Every record that appears below should be transcribed exactly.

====== Supplied records

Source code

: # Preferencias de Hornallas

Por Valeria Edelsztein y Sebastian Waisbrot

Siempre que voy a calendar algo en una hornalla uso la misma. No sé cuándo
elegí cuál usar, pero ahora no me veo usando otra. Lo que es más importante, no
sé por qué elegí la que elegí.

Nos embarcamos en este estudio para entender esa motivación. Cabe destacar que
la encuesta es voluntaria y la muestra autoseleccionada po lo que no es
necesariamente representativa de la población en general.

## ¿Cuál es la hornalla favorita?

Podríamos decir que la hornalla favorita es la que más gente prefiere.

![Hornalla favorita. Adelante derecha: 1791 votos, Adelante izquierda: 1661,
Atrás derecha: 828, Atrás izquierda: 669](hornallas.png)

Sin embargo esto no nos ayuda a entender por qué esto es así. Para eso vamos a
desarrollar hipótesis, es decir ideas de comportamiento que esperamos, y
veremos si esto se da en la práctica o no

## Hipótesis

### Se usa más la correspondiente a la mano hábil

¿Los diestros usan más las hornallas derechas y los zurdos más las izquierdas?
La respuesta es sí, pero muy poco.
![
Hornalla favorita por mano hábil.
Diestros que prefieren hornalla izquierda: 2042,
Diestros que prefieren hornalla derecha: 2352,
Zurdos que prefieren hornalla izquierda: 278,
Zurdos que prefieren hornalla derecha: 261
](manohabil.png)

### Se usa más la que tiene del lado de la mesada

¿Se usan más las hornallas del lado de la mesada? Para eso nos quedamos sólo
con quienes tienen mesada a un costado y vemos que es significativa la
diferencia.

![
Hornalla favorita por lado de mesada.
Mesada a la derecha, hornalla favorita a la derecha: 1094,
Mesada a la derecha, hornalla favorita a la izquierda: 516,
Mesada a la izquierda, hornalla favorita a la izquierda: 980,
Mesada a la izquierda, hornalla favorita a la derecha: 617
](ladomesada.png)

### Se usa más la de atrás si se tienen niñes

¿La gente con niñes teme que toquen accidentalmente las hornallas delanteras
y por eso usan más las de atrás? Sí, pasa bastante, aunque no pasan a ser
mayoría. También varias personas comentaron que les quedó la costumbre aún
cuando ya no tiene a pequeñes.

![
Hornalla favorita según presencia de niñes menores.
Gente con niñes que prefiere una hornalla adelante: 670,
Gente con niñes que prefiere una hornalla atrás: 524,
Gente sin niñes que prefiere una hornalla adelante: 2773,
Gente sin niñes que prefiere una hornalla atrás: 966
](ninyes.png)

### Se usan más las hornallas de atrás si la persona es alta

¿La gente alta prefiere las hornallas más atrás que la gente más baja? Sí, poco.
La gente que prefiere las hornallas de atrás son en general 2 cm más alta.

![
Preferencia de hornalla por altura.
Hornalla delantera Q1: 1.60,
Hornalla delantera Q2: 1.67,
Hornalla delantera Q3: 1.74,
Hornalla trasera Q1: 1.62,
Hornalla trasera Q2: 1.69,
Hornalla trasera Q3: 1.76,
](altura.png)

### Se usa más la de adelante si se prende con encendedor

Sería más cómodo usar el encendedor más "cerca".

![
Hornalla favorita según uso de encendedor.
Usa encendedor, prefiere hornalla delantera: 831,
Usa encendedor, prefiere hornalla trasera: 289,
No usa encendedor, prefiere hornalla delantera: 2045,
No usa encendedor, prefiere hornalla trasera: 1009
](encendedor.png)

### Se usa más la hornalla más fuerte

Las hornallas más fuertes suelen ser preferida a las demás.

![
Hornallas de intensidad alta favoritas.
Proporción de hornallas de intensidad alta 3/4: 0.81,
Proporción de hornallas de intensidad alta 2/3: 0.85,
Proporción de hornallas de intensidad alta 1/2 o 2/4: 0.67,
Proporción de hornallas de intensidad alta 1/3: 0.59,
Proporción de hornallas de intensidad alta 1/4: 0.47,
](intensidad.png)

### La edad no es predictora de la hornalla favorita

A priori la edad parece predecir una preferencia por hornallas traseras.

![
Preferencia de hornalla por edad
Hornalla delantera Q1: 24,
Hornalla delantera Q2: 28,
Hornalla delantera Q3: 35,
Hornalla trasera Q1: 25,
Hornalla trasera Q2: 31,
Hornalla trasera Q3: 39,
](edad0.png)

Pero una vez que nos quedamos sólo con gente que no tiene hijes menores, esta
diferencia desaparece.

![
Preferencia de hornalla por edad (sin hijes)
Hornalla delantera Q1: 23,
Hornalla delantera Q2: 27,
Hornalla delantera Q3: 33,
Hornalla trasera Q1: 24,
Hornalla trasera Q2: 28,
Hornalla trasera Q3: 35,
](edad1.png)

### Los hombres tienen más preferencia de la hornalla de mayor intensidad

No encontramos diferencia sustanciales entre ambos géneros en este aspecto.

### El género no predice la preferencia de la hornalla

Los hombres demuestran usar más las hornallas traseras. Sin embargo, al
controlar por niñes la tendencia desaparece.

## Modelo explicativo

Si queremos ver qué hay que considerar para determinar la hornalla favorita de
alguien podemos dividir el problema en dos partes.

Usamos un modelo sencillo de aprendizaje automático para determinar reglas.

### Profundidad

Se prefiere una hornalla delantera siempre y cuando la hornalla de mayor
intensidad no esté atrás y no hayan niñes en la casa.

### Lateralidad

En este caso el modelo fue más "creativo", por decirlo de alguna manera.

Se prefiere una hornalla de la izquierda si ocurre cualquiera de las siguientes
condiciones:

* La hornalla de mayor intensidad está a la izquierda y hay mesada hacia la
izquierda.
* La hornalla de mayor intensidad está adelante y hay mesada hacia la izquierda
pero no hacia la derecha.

============

_Exercise output_
Source code

: # Preferencias de Hornallas

Por Valeria Edelsztein y Sebastian Waisbrot

Siempre que voy a calendar algo en una hornalla uso la misma. No sé cuándo
elegí cuál usar, pero ahora no me veo usando otra. Lo que es más importante, no
sé por qué elegí la que elegí.

Nos embarcamos en este estudio para entender esa motivación. Cabe destacar que
la encuesta es voluntaria y la muestra autoseleccionada po lo que no es
necesariamente representativa de la población en general.

## ¿Cuál es la hornalla favorita?

Podríamos decir que la hornalla favorita es la que más gente prefiere.

![Hornalla favorita. Adelante derecha: 1791 votos, Adelante izquierda: 1661,
Atrás derecha: 828, Atrás izquierda: 669](hornallas.png)

Sin embargo esto no nos ayuda a entender por qué esto es así. Para eso vamos a
desarrollar hipótesis, es decir ideas de comportamiento que esperamos, y
veremos si esto se da en la práctica o no

## Hipótesis

### Se usa más la correspondiente a la mano hábil

¿Los diestros usan más las hornallas derechas y los zurdos más las izquierdas?
La respuesta es sí, pero muy poco.
![
Hornalla favorita por mano hábil.
Diestros que prefieren hornalla izquierda: 2042,
Diestros que prefieren hornalla derecha: 2352,
Zurdos que prefieren hornalla izquierda: 278,
Zurdos que prefieren hornalla derecha: 261
](manohabil.png)

### Se usa más la que tiene del lado de la mesada

¿Se usan más las hornallas del lado de la mesada? Para eso nos quedamos sólo
con quienes tienen mesada a un costado y vemos que es significativa la
diferencia.

![
Hornalla favorita por lado de mesada.
Mesada a la derecha, hornalla favorita a la derecha: 1094,
Mesada a la derecha, hornalla favorita a la izquierda: 516,
Mesada a la izquierda, hornalla favorita a la izquierda: 980,
Mesada a la izquierda, hornalla favorita a la derecha: 617
](ladomesada.png)

### Se usa más la de atrás si se tienen niñes

¿La gente con niñes teme que toquen accidentalmente las hornallas delanteras
y por eso usan más las de atrás? Sí, pasa bastante, aunque no pasan a ser
mayoría. También varias personas comentaron que les quedó la costumbre aún
cuando ya no tiene a pequeñes.

![
Hornalla favorita según presencia de niñes menores.
Gente con niñes que prefiere una hornalla adelante: 670,
Gente con niñes que prefiere una hornalla atrás: 524,
Gente sin niñes que prefiere una hornalla adelante: 2773,
Gente sin niñes que prefiere una hornalla atrás: 966
](ninyes.png)

### Se usan más las hornallas de atrás si la persona es alta

¿La gente alta prefiere las hornallas más atrás que la gente más baja? Sí, poco.
La gente que prefiere las hornallas de atrás son en general 2 cm más alta.

![
Preferencia de hornalla por altura.
Hornalla delantera Q1: 1.60,
Hornalla delantera Q2: 1.67,
Hornalla delantera Q3: 1.74,
Hornalla trasera Q1: 1.62,
Hornalla trasera Q2: 1.69,
Hornalla trasera Q3: 1.76,
](altura.png)

### Se usa más la de adelante si se prende con encendedor

Sería más cómodo usar el encendedor más "cerca".

![
Hornalla favorita según uso de encendedor.
Usa encendedor, prefiere hornalla delantera: 831,
Usa encendedor, prefiere hornalla trasera: 289,
No usa encendedor, prefiere hornalla delantera: 2045,
No usa encendedor, prefiere hornalla trasera: 1009
](encendedor.png)

### Se usa más la hornalla más fuerte

Las hornallas más fuertes suelen ser preferida a las demás.

![
Hornallas de intensidad alta favoritas.
Proporción de hornallas de intensidad alta 3/4: 0.81,
Proporción de hornallas de intensidad alta 2/3: 0.85,
Proporción de hornallas de intensidad alta 1/2 o 2/4: 0.67,
Proporción de hornallas de intensidad alta 1/3: 0.59,
Proporción de hornallas de intensidad alta 1/4: 0.47,
](intensidad.png)

### La edad no es predictora de la hornalla favorita

A priori la edad parece predecir una preferencia por hornallas traseras.

![
Preferencia de hornalla por edad
Hornalla delantera Q1: 24,
Hornalla delantera Q2: 28,
Hornalla delantera Q3: 35,
Hornalla trasera Q1: 25,
Hornalla trasera Q2: 31,
Hornalla trasera Q3: 39,
](edad0.png)

Pero una vez que nos quedamos sólo con gente que no tiene hijes menores, esta
diferencia desaparece.

![
Preferencia de hornalla por edad (sin hijes)
Hornalla delantera Q1: 23,
Hornalla delantera Q2: 27,
Hornalla delantera Q3: 33,
Hornalla trasera Q1: 24,
Hornalla trasera Q2: 28,
Hornalla trasera Q3: 35,
](edad1.png)

### Los hombres tienen más preferencia de la hornalla de mayor intensidad

No encontramos diferencia sustanciales entre ambos géneros en este aspecto.

### El género no predice la preferencia de la hornalla

Los hombres demuestran usar más las hornallas traseras. Sin embargo, al
controlar por niñes la tendencia desaparece.

## Modelo explicativo

Si queremos ver qué hay que considerar para determinar la hornalla favorita de
alguien podemos dividir el problema en dos partes.

Usamos un modelo sencillo de aprendizaje automático para determinar reglas.

### Profundidad

Se prefiere una hornalla delantera siempre y cuando la hornalla de mayor
intensidad no esté atrás y no hayan niñes en la casa.

### Lateralidad

En este caso el modelo fue más "creativo", por decirlo de alguna manera.

Se prefiere una hornalla de la izquierda si ocurre cualquiera de las siguientes
condiciones:

* La hornalla de mayor intensidad está a la izquierda y hay mesada hacia la
izquierda.
* La hornalla de mayor intensidad está adelante y hay mesada hacia la izquierda
pero no hacia la derecha.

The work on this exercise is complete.